Standing on the home’s front steps in a light drizzle on a recent morning, she noted she’s not the only investor on the street.
“There’s your indicator,” she said, pointing at a dumpster in front of a home a few hundred yards away. “That is the sign of a remodel.”
Sharrod Jefferson, a property manager, has purchased four homes in the past few years in the south and west of the city, including the Westwood house that he and his family lives in. It’s clear, he said, that these neighborhoods are good investments after decades of neglect.
“I think there’s a stigma about these areas. But not with me, because I am not from here,” said Jefferson, who grew up in Dallas.
For longtime residents, the results can be mixed: the possibility of a generous payback when an old house is sold, but also the pressure of rising property taxes that can force someone to sell and move before they want.

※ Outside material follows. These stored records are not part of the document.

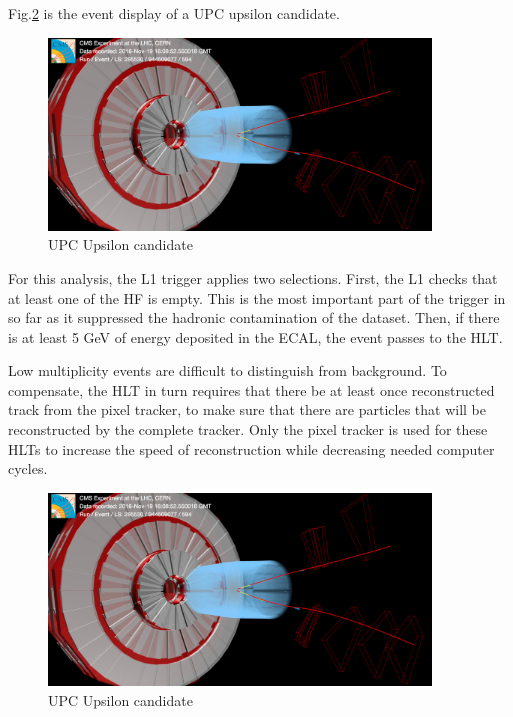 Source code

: Fig.\ref{fig:eventdisplayUPCUps} is the event display of a UPC upsilon candidate.

\begin{figure}[h!]
\begin{centering}
\includegraphics[width=4in]{Chapter3/importfigs/upcJpsi_run285530_lumi594_event944509077_v0.png}
\par\end{centering}
\caption{UPC Upsilon candidate \label{fig:eventdisplayUPCUps}}
\end{figure}

For this analysis, the L1 trigger applies two selections. First, the L1 checks that at least one of the HF is empty. This is the most important part of the trigger in so far as it suppressed the hadronic contamination of the dataset. Then, if there is at least 5 GeV of energy deposited in the ECAL, the event passes to the HLT. 

Low multiplicity events are difficult to distinguish from background. To compensate, the HLT in turn requires that there be at least once reconstructed track from the pixel tracker, to make sure that there are particles that will be reconstructed by the complete tracker. Only the pixel tracker is used for these HLTs to increase the speed of reconstruction while decreasing needed computer cycles. 

\begin{figure}[h!]
\begin{centering}
\includegraphics[width=4in]{Chapter3/importfigs/upcJpsi_run285530_lumi594_event944509077_v0.png}
\par\end{centering}
\caption{UPC Upsilon candidate \label{fig:eventdisplayUPCUps}}
\end{figure}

Along with other changes in the area: more young people, fewer transients or gang members, more retail options, including coffee shops or bars. More whites, fewer African Americans.
In 2010, whites made up 3.3% of the Pittsburgh neighborhood. By 2017, they made up 8.8%. In Chosewood Park, whites made up 16% of the population in 2010 and 20% in 2017, according to the Atlanta Regional Commission.
With new residents, come new venues. On Lee Street in the West End, for instance, Monday Night Garage offers tap rooms and facilities for weddings and parties in a sprawling property that hugs the Beltline.
Other large developments are taking hold. To the south of Venetian Hills is Fort McPherson, home to Tyler Perry’s sprawling studio complex, which has spawned nearby apartment construction. In Pittsburgh, between Adair Park and the Connector to the east, the Annie E. Casey Foundation and two developers have started work on a 31-acre development aimed at offering shops, homes and up to 1,000 jobs.
Some longtime residents see mostly upsides to the rejuvenated market.
“So many houses were empty, or were maybe short-term rentals,” said Paul McMurray, who has lived in Chosewood Park for three decades. “Many of them were just unlivable.”
It’s true that taxes have risen the past few years along with values, he said. “But for four or five years, I was paying $50 a year. That’s how bad it was.”
He pays about $750 a year now, roughly what he paid in 2008.
But Ericka Nichols, a Redfin listing agent who does a lot business in south Atlanta, says pressure is growing. Older residents can apply for tax exemptions, but they are not always enough. “A lot of people do feel like they are being forced out of these areas,” said Nichols, who grew up near Oakland City before moving away.
Development in many of the neighborhoods remains uneven. Houses are still boarded up on some streets. Retail options are often limited. Some of the schools have historically struggled.
But in a good sign, home values and crime appear to be moving in opposite directions, according to Atlanta Police Department statistics. Over the past decade, the annual number of reported crimes fell from 588 to 278 in Pittsburgh and from 286 to 194 in Venetian Hills.
Some prospective home buyers already worry fast-rising prices in south Atlanta could put their dream house out of reach. In some neighborhoods, prices are threatening to top $300,000, such as Westview, where the most recent median sales price was $290,000.
Amanda Etheridge Ray, a 31-year-old camera assistant in the film industry, has been renting for five years in Grant Park. Recently married, she and her husband are now looking to buy a house farther south that they can afford.
“I’d be open to going out of town,” she said. “My husband, not so much. It takes him 12 minutes to get to his work and he thinks that is astronomically long. So we are not ready for that.”
But the search has been daunting. When they’ve seen houses that they liked and that were in the right price range, they didn’t have enough space or needed expensive renovations.
“Things are changing so fast that we already feel that we are getting priced out,” said Ray.